Both hearings largely focused on what Sacred Garden needs to do to fully reopen. Last week, Graham seemed to imply that the Cannabis Control Division and the Regulation and Licensing Department would send a qualified inspector to revisit the Sacred Garden facility for another inspection as soon as the inspector was back from vacation. But during Wednesday’s hearing and in his written response, Graham said the state would require an industrial hygienist to do a more in-depth inspection than anyone at the Regulation and Licensing Department or the Cannabis Control Division is qualified to do. 

“Our staff were not satisfied with the testing protocols that were followed, because we couldn’t identify them,” Graham said on Wednesday, of the further tests Sacred Garden commissioned. “We didn’t know what the qualifications were, the people who conducted those tests, how the samples were drawn, or how that was performed, which is why we had requested an industrial hygienist be employed to conduct those tests, as opposed to potentially untrained, incapable individuals.”

David Foster, the attorney for Sacred Garden, argued during Wednesday’s hearing that state regulators seemed determined to never let Sacred Garden operate at full capacity. 

“What they’re requesting is completely unsubstantiated and unwarranted,” Foster said. “It’s almost like a moving goalpost and it seems likely they’ll never be able to achieve anything to the department’s satisfaction.”

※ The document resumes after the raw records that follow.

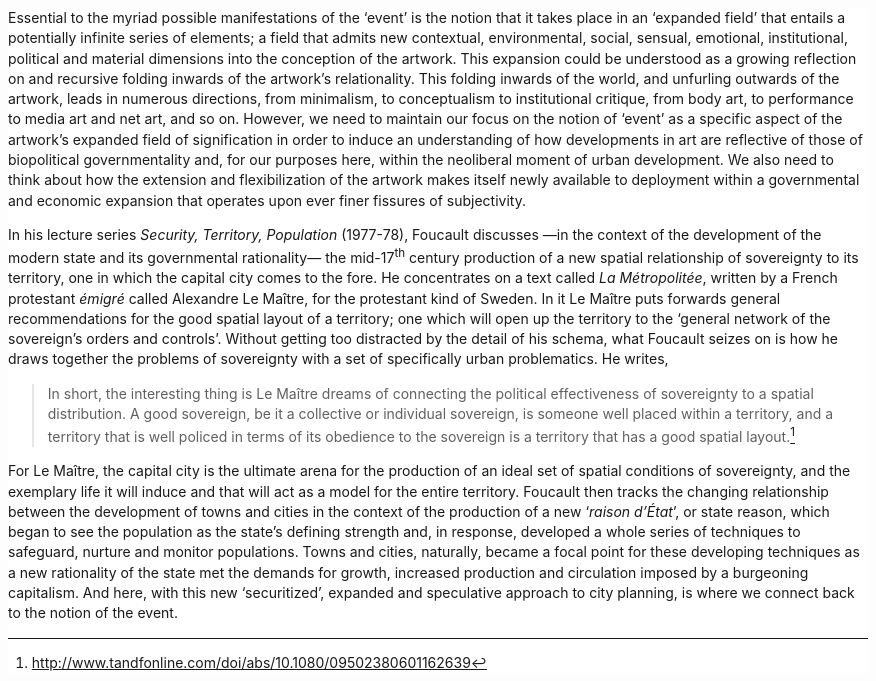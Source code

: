 Essential to the myriad possible manifestations of the ‘event’ is the
notion that it takes place in an ‘expanded field’ that entails a
potentially infinite series of elements; a field that admits new
contextual, environmental, social, sensual, emotional, institutional,
political and material dimensions into the conception of the artwork.
This expansion could be understood as a growing reflection on and
recursive folding inwards of the artwork’s relationality. This folding
inwards of the world, and unfurling outwards of the artwork, leads in
numerous directions, from minimalism, to conceptualism to institutional
critique, from body art, to performance to media art and net art, and so
on. However, we need to maintain our focus on the notion of ‘event’ as a
specific aspect of the artwork’s expanded field of signification in
order to induce an understanding of how developments in art are
reflective of those of biopolitical governmentality and, for our
purposes here, within the neoliberal moment of urban development. We
also need to think about how the extension and flexibilization of the
artwork makes itself newly available to deployment within a governmental
and economic expansion that operates upon ever finer fissures of
subjectivity.

In his lecture series *Security, Territory, Population* (1977-78),
Foucault discusses —in the context of the development of the modern
state and its governmental rationality— the mid-17<sup>th</sup> century production
of a new spatial relationship of sovereignty to its territory, one in
which the capital city comes to the fore. He concentrates on a text
called *La Métropolitée*, written by a French protestant *émigré* called
Alexandre Le Maître, for the protestant kind of Sweden. In it Le Maître
puts forwards general recommendations for the good spatial layout of a
territory; one which will open up the territory to the ‘general network
of the sovereign’s orders and controls’. Without getting too distracted
by the detail of his schema, what Foucault seizes on is how he draws
together the problems of sovereignty with a set of specifically urban
problematics. He writes,

>In short, the interesting thing is Le Maître dreams of connecting the political effectiveness of sovereignty to a spatial distribution. A good sovereign, be it a collective or individual sovereign, is someone well placed within a territory, and a territory that is well policed in terms of its obedience to the sovereign is a territory that has a good spatial layout.[^1]

For Le Maître, the capital city is the ultimate arena for the production
of an ideal set of spatial conditions of sovereignty, and the exemplary
life it will induce and that will act as a model for the entire
territory. Foucault then tracks the changing relationship between the
development of towns and cities in the context of the production of a
new ‘*raison d’État*’, or state reason, which began to see the
population as the state’s defining strength and, in response, developed
a whole series of techniques to safeguard, nurture and monitor
populations. Towns and cities, naturally, became a focal point for these
developing techniques as a new rationality of the state met the demands
for growth, increased production and circulation imposed by a burgeoning
capitalism. And here, with this new ‘securitized’, expanded and
speculative approach to city planning, is where we connect back to the
notion of the event.


[^1]: <a href="http://www.tandfonline.com/doi/abs/10.1080/09502380601162639\">http://www.tandfonline.com/doi/abs/10.1080/09502380601162639</a>
[^1]: Editor's Note: IPO stands for Initial Public Offering or the launch of a company on the stock market.
[^2]: J. Beller, *The Cinematic Mode of Production: Attention Economy
[^3]: V. Flusser, *Towards a Philosophy of Photography*, trans. A.
[^4]: L. Althusser, ‘Ideology and Ideological State Apparatuses,*’ Lenin
[^5]: P. Virno, *A Grammar of the Multitude*, Cambridge: MIT Press,
[^6]: S. Zizek, ‘The Revolt of the Salaried Bourgeoisie’, *London Review
[^7]: D. Hoffman, ‘Violent Virtuosity: Visual Labor in West Africa’s
[^8]: Hoffman, ‘Violent Virtuosity’, p. 952
[^9]: First source: M. Jay, ‘Scopic Regimes of Modernity,’ In *Vision
[^10]: J. Beller, *The Cinematic Mode of Production: Attention Economy
[^11]: J. Beller, ‘Camera Obscura After All: The Racist Writing With
[^12]: E. Black, *IBM and the Holocaust: The Strategic Alliance Between
[^13]: R. Debray, *Media Manifestos*.
[^14]: T. Terranova, ‘Free Labor: Producing Culture for the Digital
[^15]: C. Gao, ‘Virtuosic Virtuality of Asian American Youtube Stars,’
[^16]: S. Cubitt, ‘The Political Economy of Cosmopolis’ in T. Scholz.
[^17]: J. Beller, ‘Paying Attention’, *Cabinet 24* (2008),
[^18]: A. Césaire, *Discourse on Colonialism*, trans. J. Pinkham, New
[^1]: Michel Foucault, *Security, Territory, Population: Lectures at the
[^2]: Foucault, *Security, Territory, Population*, p. 20.
[^3]: Foucault, *Security, Territory, Population*, p. 20.
[^4]: Foucault, *Security, Territory, Population*, p. 21.
[^5]: Foucault, *Security, Territory, Population*, p. 346.
[^6]: For a longer development of these arguments and history see,
[^7]: Levi Tafari, *Liverpool Experience*, \[Germany\]: Michael Schwinn,
[^8]: Cf. Giorgio Agamben, *Homo Sacer: Sovereign Power and Bare Life*,
[^9]: Foucault, *Security, Territory, Population*, pp. 261-262.
[^10]: Foucault, *Security, Territory, Population*, p. 327.
[^11]: Foucault, *Security, Territory, Population*, p. 327.
[^12]: Maria Muhle in ‘“Qu-est-ce Que la Biopolitique?”: A Conversation
[^13]: Cf. ‘Interview with Alberto Duman’, in Slater and Iles, *No Room
[^14]: Jane Jacob, cited in Miwon Kwon, *One Place After Another: Site
[^15]: Jacques Rancière, *The Emancipated Spectator*, London: Verso,
[^16]: Rancière, *The Emancipated Spectator*, p. 15.
[^17]: Rancière, *The Emancipated Spectator*, p.17.
[^18]: Alberto Duman, in Slater and Iles, *No Room to Move*.
[^19]: Boris Groys, ‘Equal Aesthetic Rights’, in *Art Power*, Cambridge,
[^20]: Groys, *Art Power*, p. 16.
[^21]: Groys, *Art Power*, p. 16.
[^22]: Cited in Chin-Tao Wu, ‘Embracing the Enterprise Culture’, *New
[^23]: Roman Vasseur in ‘Interview with Roman Vasseur’, in Slater and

In his response last week, Foster invoked a classic film to illustrate his point.

“[The Regulation and Licensing Department and the Cannabis Control Division’s] ‘standards’ are the reverse of the classic Godfather line regarding an ‘offer he can’t refuse,’” Foster wrote. “Defendants are demanding ‘standards’ that cannot be met in a practical, timely manner.”

Graham has maintained since last week’s hearing that the unspecified type of mold that was found was only one small part of the state’s decision to issue the cease and desist order, citing “visible mold” throughout the Sacred Garden facility and “general health and safety concerns of the facility, which in turn impact the safety and quality of cannabis produced there” in his response from last week. Graham’s response from last week also cited a number of things that needed to be remedied before the facility could fully reopen, including standing water “throughout the facility,” exposed insulation and employees not wearing gloves while handling cannabis products, among other issues. Graham said during Wednesday’s hearing that about 90 percent of the issues had been remedied, but that state regulators want to see the results of an air quality test before approving the reopening of the Sacred Garden facility in question. 

“We are talking about mold and spores here, Your Honor, they’re not limited to just what you can see on the wall, particularly when you have ventilation systems blowing up material throughout the facility,” Graham argued during Wednesday’s hearing. “So you could test any one inch of a pipe somewhere and have it come back perfectly clean and have the next 10 feet down that pipe be filthy.” 

Biedscheid said he understood the concern for public safety, but criticized state regulators for not articulating a clear path towards compliance. 

“Frankly, it sounds like it’s the logical equivalent of proving that Bigfoot doesn’t exist,” Biedscheid said. “I mean, they could always be behind another tree. You’re saying there could always be an invisible spore on a surface that has not been tested.”

The judge tasked both parties with coming up with an agreeable path forward. If Sacred Garden and state regulators cannot agree on an appropriate and timely way to further test the company’s products and facility, Biedscheid may schedule another hearing. Biedscheid ordered that the agreed-upon testing “regimen” must be completed by April 22, with results by April 25. If the Regulation and Licensing Department and the Cannabis Control Division do not approve Sacred Garden for reopening, Biedscheid said he would schedule another hearing to determine whether the potential denial is valid.